> **Task description**
Go to the line below containing "The brain-based features" and print exactly from there through the line containing "fragile X syndromes", both included. Print nothing else.

[Stored data]
────────────────────────────────────────
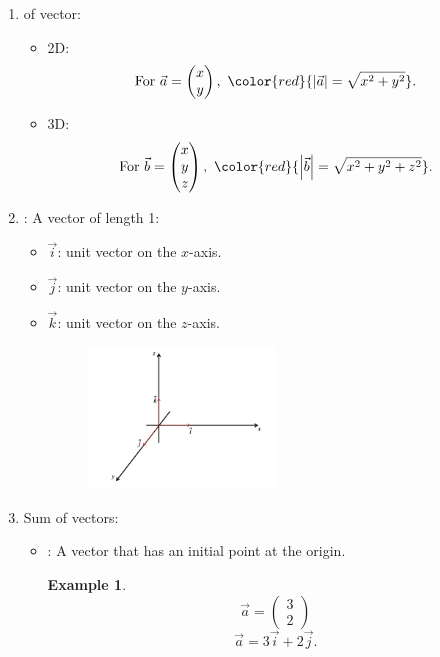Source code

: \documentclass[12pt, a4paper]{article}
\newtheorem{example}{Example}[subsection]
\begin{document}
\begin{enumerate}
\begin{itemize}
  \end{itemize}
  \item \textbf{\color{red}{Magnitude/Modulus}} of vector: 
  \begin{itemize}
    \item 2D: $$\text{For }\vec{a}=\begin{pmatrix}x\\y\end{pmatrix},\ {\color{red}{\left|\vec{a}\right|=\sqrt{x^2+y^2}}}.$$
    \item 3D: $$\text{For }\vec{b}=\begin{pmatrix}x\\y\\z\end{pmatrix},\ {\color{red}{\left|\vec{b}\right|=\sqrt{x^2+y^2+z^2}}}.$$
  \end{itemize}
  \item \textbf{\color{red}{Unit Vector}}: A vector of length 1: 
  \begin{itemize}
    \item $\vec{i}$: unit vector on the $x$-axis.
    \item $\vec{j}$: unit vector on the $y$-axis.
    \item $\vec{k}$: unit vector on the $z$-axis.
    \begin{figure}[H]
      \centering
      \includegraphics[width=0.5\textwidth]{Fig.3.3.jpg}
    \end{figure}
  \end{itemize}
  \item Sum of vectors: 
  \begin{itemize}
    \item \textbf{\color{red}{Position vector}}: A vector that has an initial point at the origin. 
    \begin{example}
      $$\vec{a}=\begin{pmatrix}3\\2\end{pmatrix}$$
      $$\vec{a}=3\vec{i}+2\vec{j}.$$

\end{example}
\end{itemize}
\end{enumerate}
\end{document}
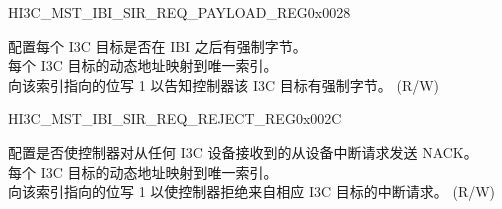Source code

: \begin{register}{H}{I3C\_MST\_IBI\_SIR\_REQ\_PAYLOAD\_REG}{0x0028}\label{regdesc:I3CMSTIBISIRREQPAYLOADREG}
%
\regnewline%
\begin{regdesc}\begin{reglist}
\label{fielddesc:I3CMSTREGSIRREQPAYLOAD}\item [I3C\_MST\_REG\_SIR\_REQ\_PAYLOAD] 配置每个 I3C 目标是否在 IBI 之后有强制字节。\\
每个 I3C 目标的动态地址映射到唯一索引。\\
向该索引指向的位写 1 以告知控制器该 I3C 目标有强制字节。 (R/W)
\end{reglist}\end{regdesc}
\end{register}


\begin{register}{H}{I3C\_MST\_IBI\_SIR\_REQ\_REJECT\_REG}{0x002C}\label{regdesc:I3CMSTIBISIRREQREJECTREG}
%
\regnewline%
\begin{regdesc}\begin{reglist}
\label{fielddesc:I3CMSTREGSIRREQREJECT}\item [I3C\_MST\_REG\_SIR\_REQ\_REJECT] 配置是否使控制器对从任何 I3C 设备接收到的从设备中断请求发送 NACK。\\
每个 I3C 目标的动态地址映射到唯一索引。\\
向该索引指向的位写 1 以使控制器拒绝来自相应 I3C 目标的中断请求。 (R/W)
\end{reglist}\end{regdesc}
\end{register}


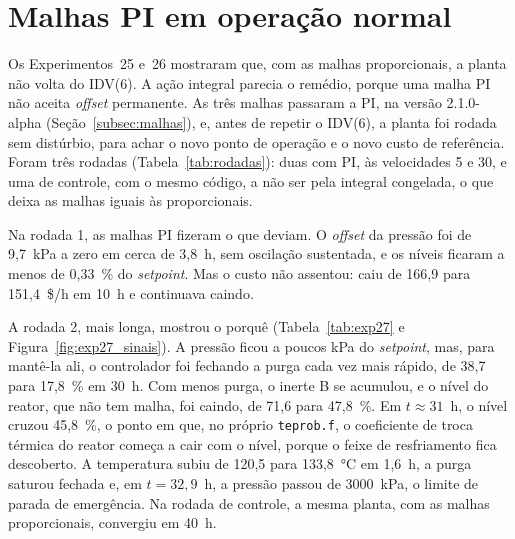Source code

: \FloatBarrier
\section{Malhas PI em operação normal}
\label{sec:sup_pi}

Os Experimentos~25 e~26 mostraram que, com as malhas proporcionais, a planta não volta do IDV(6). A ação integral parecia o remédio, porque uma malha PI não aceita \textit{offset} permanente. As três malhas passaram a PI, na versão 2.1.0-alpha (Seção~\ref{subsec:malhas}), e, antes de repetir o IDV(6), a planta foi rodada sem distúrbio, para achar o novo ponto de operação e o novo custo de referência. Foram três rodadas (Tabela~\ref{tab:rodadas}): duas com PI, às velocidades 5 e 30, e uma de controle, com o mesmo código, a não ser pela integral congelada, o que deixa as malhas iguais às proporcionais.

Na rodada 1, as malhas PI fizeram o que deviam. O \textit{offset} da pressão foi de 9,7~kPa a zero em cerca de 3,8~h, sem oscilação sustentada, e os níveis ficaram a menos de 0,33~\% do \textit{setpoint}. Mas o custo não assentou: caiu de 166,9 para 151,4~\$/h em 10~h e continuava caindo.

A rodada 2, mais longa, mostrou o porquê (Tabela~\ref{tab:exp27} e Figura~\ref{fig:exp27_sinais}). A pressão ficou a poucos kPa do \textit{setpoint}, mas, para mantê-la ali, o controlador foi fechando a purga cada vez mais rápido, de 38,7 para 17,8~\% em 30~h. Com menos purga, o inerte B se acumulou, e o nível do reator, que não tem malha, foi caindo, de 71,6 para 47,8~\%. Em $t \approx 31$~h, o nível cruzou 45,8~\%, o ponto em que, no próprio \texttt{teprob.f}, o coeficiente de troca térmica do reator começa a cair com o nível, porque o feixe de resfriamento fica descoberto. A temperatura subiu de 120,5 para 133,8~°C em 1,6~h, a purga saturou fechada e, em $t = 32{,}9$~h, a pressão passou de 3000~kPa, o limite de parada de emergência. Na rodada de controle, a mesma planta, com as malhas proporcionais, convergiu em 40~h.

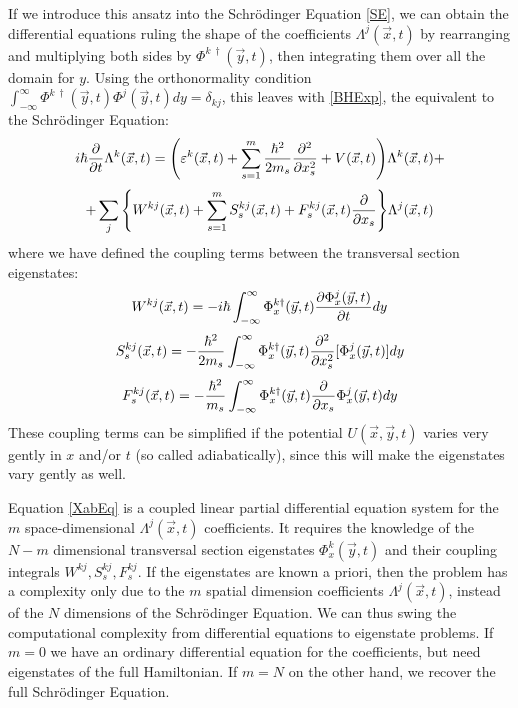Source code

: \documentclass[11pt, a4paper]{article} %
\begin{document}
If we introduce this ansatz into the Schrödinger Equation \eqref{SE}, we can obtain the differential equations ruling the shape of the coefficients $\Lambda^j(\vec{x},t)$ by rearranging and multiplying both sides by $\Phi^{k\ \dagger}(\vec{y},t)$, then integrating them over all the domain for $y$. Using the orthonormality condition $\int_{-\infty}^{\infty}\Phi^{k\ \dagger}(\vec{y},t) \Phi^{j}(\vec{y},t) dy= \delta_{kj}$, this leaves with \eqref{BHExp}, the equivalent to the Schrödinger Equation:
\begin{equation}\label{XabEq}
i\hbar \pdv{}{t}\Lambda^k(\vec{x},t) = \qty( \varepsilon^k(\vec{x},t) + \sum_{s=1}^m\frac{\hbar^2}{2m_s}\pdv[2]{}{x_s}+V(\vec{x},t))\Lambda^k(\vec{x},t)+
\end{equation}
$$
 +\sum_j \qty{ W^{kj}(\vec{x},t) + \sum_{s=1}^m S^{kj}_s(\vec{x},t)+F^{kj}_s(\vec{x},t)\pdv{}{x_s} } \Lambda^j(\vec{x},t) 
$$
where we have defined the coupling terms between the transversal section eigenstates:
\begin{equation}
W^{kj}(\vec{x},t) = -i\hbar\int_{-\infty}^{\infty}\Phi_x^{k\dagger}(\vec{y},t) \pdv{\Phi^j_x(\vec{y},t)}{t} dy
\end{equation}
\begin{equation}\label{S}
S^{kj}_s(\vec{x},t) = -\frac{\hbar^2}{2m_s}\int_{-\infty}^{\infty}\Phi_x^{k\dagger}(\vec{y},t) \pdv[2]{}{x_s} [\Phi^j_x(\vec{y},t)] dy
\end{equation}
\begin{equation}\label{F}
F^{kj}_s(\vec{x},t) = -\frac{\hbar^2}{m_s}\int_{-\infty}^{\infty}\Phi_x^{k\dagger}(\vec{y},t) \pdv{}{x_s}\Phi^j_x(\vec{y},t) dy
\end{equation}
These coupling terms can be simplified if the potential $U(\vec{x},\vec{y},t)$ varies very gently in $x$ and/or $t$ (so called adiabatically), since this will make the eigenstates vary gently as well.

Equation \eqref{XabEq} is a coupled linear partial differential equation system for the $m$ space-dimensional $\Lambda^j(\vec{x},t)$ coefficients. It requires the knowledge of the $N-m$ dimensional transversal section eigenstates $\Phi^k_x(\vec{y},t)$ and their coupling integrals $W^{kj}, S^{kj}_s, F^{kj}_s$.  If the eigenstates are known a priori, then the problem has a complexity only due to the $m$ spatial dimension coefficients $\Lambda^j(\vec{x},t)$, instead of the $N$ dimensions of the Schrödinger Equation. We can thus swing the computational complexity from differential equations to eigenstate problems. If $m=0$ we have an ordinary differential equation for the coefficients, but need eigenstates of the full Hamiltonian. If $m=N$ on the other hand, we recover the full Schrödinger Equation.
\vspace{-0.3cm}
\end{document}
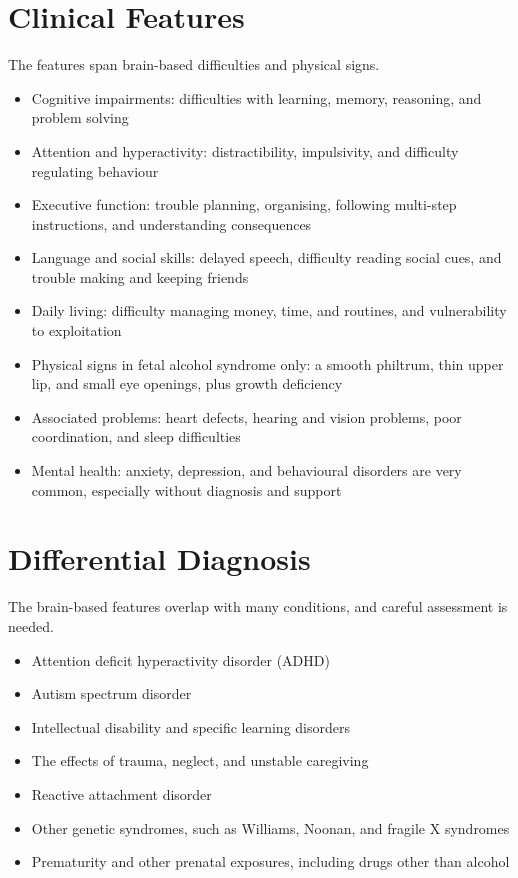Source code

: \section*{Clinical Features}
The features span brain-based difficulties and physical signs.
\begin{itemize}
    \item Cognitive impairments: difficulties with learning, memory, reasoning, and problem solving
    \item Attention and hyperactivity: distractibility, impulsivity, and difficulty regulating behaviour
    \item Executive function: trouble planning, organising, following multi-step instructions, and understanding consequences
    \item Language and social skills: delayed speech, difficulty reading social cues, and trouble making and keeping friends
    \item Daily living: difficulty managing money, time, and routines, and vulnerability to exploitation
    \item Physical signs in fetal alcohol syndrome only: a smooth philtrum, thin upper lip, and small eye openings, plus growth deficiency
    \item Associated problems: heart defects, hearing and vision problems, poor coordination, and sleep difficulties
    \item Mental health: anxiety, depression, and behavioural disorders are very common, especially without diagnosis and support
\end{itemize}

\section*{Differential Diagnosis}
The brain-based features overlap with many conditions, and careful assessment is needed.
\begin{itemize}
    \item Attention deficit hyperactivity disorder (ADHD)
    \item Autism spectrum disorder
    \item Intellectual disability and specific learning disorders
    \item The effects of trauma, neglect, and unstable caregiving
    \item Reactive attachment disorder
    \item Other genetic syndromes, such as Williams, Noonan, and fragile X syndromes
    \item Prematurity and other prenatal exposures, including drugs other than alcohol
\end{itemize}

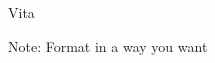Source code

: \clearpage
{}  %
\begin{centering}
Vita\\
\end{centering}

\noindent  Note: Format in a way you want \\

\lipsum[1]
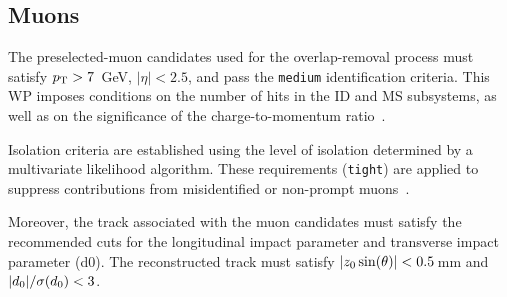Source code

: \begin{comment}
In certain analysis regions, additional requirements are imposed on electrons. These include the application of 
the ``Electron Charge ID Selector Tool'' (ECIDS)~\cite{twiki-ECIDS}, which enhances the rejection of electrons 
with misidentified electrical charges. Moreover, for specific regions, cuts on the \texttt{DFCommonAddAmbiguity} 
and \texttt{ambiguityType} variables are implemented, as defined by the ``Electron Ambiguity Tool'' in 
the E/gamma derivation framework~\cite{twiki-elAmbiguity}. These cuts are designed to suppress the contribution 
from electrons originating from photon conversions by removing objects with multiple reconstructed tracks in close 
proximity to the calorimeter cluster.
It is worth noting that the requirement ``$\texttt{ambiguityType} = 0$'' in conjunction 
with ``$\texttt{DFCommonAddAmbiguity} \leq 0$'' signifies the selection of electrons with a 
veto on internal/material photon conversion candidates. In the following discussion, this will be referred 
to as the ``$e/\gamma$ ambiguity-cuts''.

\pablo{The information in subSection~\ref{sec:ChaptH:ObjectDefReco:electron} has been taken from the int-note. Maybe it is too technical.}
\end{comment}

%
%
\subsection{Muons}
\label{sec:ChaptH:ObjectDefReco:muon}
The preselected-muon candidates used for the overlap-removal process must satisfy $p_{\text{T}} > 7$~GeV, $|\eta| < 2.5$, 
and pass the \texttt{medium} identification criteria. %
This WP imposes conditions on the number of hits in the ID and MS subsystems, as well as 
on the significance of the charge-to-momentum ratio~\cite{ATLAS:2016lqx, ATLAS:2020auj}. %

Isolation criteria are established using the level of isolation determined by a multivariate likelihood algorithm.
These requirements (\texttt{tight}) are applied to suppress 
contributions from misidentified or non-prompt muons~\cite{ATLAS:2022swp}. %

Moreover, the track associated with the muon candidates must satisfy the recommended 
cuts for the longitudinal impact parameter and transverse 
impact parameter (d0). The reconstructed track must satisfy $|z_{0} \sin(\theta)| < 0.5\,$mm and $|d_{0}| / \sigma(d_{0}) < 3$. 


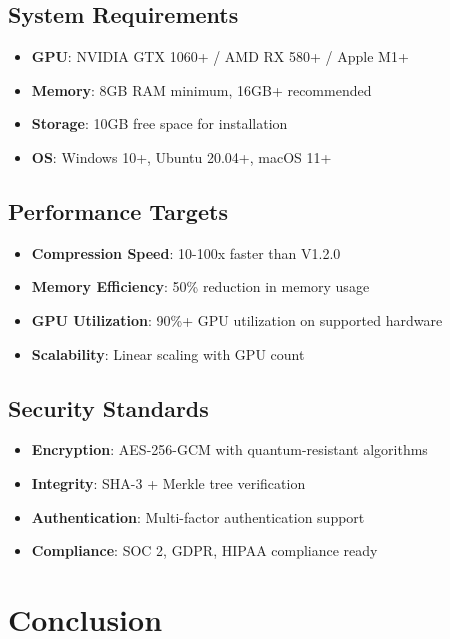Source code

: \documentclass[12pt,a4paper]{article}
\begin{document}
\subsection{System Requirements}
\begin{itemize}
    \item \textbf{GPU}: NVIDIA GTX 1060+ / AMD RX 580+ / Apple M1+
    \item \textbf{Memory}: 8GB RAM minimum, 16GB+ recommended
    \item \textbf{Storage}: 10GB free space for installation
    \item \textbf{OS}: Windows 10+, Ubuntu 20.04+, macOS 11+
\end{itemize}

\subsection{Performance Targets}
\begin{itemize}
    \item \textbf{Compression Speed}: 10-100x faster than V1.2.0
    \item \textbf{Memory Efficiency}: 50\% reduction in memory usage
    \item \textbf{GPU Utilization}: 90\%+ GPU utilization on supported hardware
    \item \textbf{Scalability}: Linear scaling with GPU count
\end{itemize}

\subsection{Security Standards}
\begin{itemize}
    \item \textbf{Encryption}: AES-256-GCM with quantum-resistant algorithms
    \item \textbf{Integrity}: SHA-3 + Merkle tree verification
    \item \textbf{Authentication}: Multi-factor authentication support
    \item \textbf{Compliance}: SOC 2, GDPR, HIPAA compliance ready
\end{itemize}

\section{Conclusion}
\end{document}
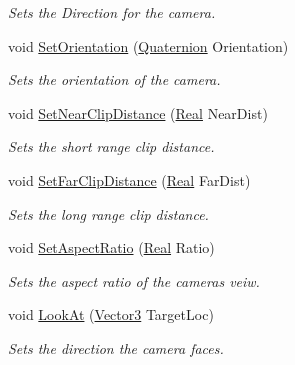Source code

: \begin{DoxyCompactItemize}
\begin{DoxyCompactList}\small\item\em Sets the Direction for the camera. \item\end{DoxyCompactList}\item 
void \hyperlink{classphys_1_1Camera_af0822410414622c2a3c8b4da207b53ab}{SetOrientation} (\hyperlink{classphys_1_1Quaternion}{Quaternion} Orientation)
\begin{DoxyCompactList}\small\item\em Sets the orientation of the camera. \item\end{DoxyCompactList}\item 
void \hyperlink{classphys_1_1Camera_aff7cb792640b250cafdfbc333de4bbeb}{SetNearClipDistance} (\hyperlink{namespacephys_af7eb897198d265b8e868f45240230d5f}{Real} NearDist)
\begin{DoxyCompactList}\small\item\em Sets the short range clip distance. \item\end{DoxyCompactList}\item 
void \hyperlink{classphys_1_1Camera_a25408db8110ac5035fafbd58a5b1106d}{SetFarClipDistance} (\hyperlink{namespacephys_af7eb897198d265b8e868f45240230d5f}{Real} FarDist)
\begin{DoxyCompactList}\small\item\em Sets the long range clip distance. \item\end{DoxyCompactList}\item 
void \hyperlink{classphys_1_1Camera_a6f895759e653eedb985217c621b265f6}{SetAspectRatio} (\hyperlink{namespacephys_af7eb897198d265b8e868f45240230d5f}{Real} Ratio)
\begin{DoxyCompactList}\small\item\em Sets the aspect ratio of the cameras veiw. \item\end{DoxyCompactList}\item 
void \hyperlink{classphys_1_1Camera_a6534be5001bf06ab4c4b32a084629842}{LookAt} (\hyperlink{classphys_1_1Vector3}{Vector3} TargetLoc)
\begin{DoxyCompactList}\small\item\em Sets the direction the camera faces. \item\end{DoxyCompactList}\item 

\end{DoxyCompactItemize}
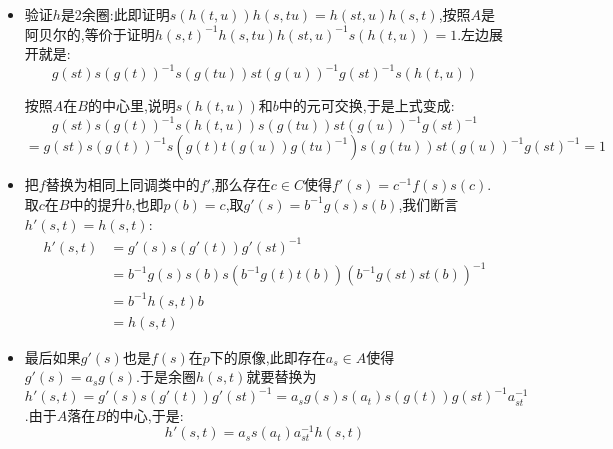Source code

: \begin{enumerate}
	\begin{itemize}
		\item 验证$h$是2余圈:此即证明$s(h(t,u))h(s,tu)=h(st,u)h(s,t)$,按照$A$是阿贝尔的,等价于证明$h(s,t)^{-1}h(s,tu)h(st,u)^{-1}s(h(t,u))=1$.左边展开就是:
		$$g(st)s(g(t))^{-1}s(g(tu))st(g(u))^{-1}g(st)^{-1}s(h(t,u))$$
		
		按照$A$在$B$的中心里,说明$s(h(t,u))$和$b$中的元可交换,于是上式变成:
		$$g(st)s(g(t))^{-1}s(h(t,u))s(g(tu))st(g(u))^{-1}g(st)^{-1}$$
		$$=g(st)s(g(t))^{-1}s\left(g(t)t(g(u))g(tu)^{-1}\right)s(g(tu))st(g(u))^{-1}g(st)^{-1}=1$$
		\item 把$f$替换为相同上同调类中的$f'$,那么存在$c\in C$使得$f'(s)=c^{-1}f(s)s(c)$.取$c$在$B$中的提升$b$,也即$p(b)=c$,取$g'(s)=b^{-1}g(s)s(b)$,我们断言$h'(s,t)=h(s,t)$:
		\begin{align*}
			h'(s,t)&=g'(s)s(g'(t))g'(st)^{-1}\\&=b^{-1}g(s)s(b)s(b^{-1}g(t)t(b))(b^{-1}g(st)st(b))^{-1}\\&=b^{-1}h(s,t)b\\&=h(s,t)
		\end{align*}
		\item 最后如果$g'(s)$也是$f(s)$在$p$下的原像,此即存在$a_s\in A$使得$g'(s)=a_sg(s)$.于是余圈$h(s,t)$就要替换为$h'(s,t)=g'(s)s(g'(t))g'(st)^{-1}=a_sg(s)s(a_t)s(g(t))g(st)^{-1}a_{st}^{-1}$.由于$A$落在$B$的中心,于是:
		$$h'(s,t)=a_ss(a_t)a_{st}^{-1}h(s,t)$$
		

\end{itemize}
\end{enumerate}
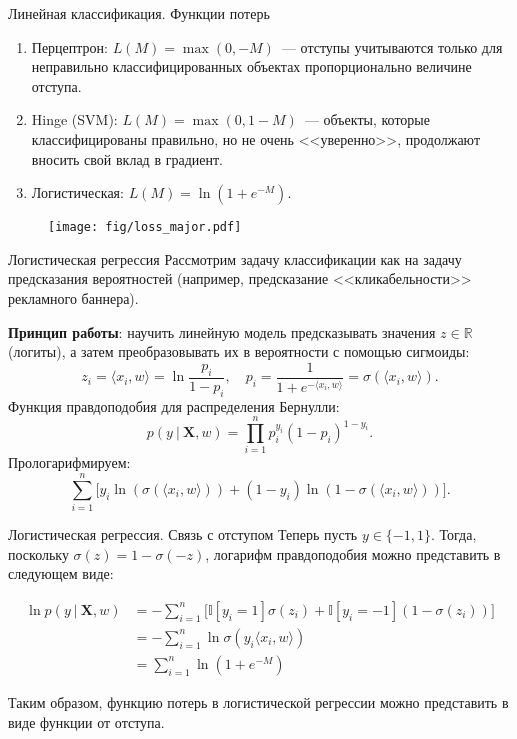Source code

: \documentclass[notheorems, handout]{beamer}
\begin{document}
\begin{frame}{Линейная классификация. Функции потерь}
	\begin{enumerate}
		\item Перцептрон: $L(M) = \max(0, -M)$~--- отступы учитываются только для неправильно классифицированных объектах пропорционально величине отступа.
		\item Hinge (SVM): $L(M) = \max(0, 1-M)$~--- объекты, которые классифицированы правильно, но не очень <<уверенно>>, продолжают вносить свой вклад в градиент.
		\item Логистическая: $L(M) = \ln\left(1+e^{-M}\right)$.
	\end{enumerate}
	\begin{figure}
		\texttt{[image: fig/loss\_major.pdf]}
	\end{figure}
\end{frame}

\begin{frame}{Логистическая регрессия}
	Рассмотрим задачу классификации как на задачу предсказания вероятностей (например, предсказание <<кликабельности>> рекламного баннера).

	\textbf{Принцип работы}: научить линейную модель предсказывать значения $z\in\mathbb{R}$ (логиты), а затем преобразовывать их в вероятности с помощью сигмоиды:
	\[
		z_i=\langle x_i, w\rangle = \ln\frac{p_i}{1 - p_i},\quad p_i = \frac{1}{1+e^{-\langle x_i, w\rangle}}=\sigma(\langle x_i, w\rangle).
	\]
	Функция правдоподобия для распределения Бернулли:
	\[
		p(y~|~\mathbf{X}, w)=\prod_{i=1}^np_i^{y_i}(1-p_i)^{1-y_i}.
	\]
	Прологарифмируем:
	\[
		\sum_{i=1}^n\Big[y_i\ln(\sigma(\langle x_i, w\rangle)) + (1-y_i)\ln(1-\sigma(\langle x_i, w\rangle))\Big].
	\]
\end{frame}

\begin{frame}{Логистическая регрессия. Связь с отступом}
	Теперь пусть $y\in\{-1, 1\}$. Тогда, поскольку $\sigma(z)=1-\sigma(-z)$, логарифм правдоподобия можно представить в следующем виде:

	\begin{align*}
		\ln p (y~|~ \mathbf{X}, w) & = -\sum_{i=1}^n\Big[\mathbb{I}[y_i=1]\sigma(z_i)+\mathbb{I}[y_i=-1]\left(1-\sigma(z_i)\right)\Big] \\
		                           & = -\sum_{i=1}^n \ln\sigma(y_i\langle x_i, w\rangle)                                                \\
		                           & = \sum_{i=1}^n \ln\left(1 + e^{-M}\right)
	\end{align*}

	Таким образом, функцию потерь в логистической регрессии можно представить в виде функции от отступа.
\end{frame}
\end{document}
────────────────────────────────────────
> **Finished exercise**
The brain-based features overlap with many conditions, and careful assessment is needed.
\begin{itemize}
    \item Attention deficit hyperactivity disorder (ADHD)
    \item Autism spectrum disorder
    \item Intellectual disability and specific learning disorders
    \item The effects of trauma, neglect, and unstable caregiving
    \item Reactive attachment disorder
    \item Other genetic syndromes, such as Williams, Noonan, and fragile X syndromes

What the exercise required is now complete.